> [Exercise directions]:
The records below are to be repeated in full, exactly as they are.
-------------------------
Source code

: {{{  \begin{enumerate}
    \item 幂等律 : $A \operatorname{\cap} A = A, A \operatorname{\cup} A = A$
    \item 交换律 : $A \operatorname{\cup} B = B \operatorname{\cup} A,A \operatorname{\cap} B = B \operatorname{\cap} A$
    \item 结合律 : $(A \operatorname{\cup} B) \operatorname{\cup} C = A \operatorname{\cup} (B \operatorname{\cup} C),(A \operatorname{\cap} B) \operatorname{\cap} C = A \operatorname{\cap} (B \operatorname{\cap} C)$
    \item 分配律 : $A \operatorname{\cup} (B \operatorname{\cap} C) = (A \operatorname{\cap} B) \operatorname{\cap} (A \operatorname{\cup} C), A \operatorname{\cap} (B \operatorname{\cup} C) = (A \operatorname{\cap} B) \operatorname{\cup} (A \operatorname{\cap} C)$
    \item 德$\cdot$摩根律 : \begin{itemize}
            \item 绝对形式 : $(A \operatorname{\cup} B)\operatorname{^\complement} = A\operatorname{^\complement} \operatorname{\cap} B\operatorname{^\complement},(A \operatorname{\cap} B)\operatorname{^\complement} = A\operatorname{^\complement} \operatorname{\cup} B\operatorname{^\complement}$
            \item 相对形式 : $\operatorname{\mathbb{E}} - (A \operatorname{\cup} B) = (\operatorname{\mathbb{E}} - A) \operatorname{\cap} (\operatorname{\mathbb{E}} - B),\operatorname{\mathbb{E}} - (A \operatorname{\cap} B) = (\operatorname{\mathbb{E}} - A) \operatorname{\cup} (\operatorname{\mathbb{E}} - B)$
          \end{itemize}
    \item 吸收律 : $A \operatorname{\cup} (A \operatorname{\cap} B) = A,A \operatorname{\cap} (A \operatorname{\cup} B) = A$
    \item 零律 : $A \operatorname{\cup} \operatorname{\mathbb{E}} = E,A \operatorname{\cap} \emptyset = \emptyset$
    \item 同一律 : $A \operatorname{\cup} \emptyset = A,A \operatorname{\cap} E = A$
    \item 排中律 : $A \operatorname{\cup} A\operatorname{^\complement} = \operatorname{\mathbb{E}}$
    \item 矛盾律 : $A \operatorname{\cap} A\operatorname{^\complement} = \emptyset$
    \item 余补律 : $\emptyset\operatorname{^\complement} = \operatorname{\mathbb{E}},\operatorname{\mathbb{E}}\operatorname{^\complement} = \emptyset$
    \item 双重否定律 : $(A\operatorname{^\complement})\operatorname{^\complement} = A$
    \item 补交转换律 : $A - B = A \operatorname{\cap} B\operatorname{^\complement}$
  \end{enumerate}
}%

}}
-------------------------
> [Written response]:
Source code

: {{{  \begin{enumerate}
    \item 幂等律 : $A \operatorname{\cap} A = A, A \operatorname{\cup} A = A$
    \item 交换律 : $A \operatorname{\cup} B = B \operatorname{\cup} A,A \operatorname{\cap} B = B \operatorname{\cap} A$
    \item 结合律 : $(A \operatorname{\cup} B) \operatorname{\cup} C = A \operatorname{\cup} (B \operatorname{\cup} C),(A \operatorname{\cap} B) \operatorname{\cap} C = A \operatorname{\cap} (B \operatorname{\cap} C)$
    \item 分配律 : $A \operatorname{\cup} (B \operatorname{\cap} C) = (A \operatorname{\cap} B) \operatorname{\cap} (A \operatorname{\cup} C), A \operatorname{\cap} (B \operatorname{\cup} C) = (A \operatorname{\cap} B) \operatorname{\cup} (A \operatorname{\cap} C)$
    \item 德$\cdot$摩根律 : \begin{itemize}
            \item 绝对形式 : $(A \operatorname{\cup} B)\operatorname{^\complement} = A\operatorname{^\complement} \operatorname{\cap} B\operatorname{^\complement},(A \operatorname{\cap} B)\operatorname{^\complement} = A\operatorname{^\complement} \operatorname{\cup} B\operatorname{^\complement}$
            \item 相对形式 : $\operatorname{\mathbb{E}} - (A \operatorname{\cup} B) = (\operatorname{\mathbb{E}} - A) \operatorname{\cap} (\operatorname{\mathbb{E}} - B),\operatorname{\mathbb{E}} - (A \operatorname{\cap} B) = (\operatorname{\mathbb{E}} - A) \operatorname{\cup} (\operatorname{\mathbb{E}} - B)$
          \end{itemize}
    \item 吸收律 : $A \operatorname{\cup} (A \operatorname{\cap} B) = A,A \operatorname{\cap} (A \operatorname{\cup} B) = A$
    \item 零律 : $A \operatorname{\cup} \operatorname{\mathbb{E}} = E,A \operatorname{\cap} \emptyset = \emptyset$
    \item 同一律 : $A \operatorname{\cup} \emptyset = A,A \operatorname{\cap} E = A$
    \item 排中律 : $A \operatorname{\cup} A\operatorname{^\complement} = \operatorname{\mathbb{E}}$
    \item 矛盾律 : $A \operatorname{\cap} A\operatorname{^\complement} = \emptyset$
    \item 余补律 : $\emptyset\operatorname{^\complement} = \operatorname{\mathbb{E}},\operatorname{\mathbb{E}}\operatorname{^\complement} = \emptyset$
    \item 双重否定律 : $(A\operatorname{^\complement})\operatorname{^\complement} = A$
    \item 补交转换律 : $A - B = A \operatorname{\cap} B\operatorname{^\complement}$
  \end{enumerate}
}%

}}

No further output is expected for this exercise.